Diakonie, Mission und Ökumene liegen dem begeisterten Bergwanderer besonders am Herzen. Sein diakonischer Lebensweg beginnt schon in jungen Jahren, als er bei den Großeltern aufgezogen wurde. Beide Großväter waren Theologen, einer der beiden wurde als "Armenpfarrer" von Nürnberg bezeichnet, was den Theologen Stockmeier schon früh geprägt haben dürfte.

"Hinschauen, dranbleiben und nicht weglaufen" vor den Problemen der Gesellschaft nennt Stockmeier die Voraussetzungen für seinen Weg von der ersten Pfarrstelle im nordbadischen Wertheim über seine Zeit als Dekan von Konstanz bis zum Vorstandsvorsitzenden der badischen Diakonie. Sein Handeln in den verschiedenen Funktionen und Gremien sei der Leidenschaft für eine diakonische Mission geschuldet, sagt Stockmeier, weshalb er auch mit 62 Jahren noch einmal Neues wagt und das Präsidentenamt im fernen Berlin antritt.

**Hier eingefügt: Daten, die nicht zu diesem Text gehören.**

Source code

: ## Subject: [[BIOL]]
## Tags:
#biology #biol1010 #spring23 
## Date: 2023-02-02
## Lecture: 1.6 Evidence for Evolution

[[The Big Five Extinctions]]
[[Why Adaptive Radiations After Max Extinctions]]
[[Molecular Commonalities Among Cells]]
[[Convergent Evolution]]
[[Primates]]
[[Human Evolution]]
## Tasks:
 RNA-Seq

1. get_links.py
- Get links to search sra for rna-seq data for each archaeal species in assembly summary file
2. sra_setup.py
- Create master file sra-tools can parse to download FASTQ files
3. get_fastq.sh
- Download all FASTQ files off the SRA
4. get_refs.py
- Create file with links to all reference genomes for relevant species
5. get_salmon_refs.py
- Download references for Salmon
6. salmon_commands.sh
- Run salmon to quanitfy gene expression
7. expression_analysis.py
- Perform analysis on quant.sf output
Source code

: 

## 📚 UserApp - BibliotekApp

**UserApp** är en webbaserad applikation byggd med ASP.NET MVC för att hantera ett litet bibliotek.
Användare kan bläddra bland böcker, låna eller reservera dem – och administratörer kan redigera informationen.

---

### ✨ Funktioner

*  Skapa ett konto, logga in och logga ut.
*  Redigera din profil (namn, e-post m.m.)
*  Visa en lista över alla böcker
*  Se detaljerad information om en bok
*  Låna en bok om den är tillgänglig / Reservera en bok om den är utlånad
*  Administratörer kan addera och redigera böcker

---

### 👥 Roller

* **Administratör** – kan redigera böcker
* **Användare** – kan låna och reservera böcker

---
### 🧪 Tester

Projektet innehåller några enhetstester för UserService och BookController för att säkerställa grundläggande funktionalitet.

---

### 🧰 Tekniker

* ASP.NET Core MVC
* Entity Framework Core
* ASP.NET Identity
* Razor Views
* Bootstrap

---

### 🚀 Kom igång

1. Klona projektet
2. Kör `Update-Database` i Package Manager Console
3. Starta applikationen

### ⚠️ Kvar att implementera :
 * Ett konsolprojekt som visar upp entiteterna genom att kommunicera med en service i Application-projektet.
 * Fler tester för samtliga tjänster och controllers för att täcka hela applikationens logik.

Der Theologe gilt als Mannschaftsspieler, der wichtige Entscheidungen nicht allein im stillen Kämmerlein trifft. Und als hartnäckig: Erst vor kurzem hatte Stockmeier die baden-württembergische Landesregierung wiederholt dazu aufgefordert, einen Armutsbericht vorzulegen. Die aber weigert sich, dem diakonischen Wunsch nachzukommen. Bei der Sitzung der Bundesversammlung der Diakonie im Oktober in Karlsruhe kündigte der Verbandschef deshalb an, selbst entsprechende Daten zusammenzustellen. "Dann", so Stockmeier, "werde sichtbar, welche Reformen notwendig sind."

Vor seiner Zeit als badischer Diakoniechef war der Theologe zehn Jahre lang Dekan in Konstanz. Der gebürtige Oberfranke studierte nach Abitur und Grundwehrdienst in Erlangen und Heidelberg Theologie. Nach seinem Pfarrvikariat in Tauberbischofsheim und Wertheim-Bestenheid wurde er dort 1979 Pfarrer. Von 1978 bis 1988 war er zudem Mitglied der Landessynode.